> _Exercise inputs_

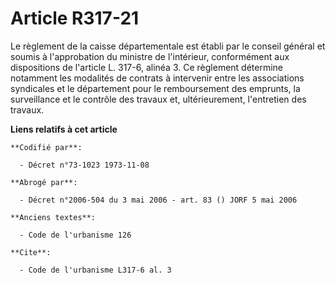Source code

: # Article R317-21

Le règlement de la caisse départementale est établi par le conseil général et soumis à l'approbation du ministre de
l'intérieur, conformément aux dispositions de l'article L. 317-6, alinéa 3. Ce règlement détermine notamment les modalités de
contrats à intervenir entre les associations syndicales et le département pour le remboursement des emprunts, la surveillance
et le contrôle des travaux et, ultérieurement, l'entretien des travaux.

**Liens relatifs à cet article**

	**Codifié par**:

	  - Décret n°73-1023 1973-11-08

	**Abrogé par**:

	  - Décret n°2006-504 du 3 mai 2006 - art. 83 () JORF 5 mai 2006

	**Anciens textes**:

	  - Code de l'urbanisme 126

	**Cite**:

	  - Code de l'urbanisme L317-6 al. 3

> _What the task requires_
If a line in the data contains the string "Décret", copy it.

> _Task answer_
	  - Décret n°73-1023 1973-11-08
	  - Décret n°2006-504 du 3 mai 2006 - art. 83 () JORF 5 mai 2006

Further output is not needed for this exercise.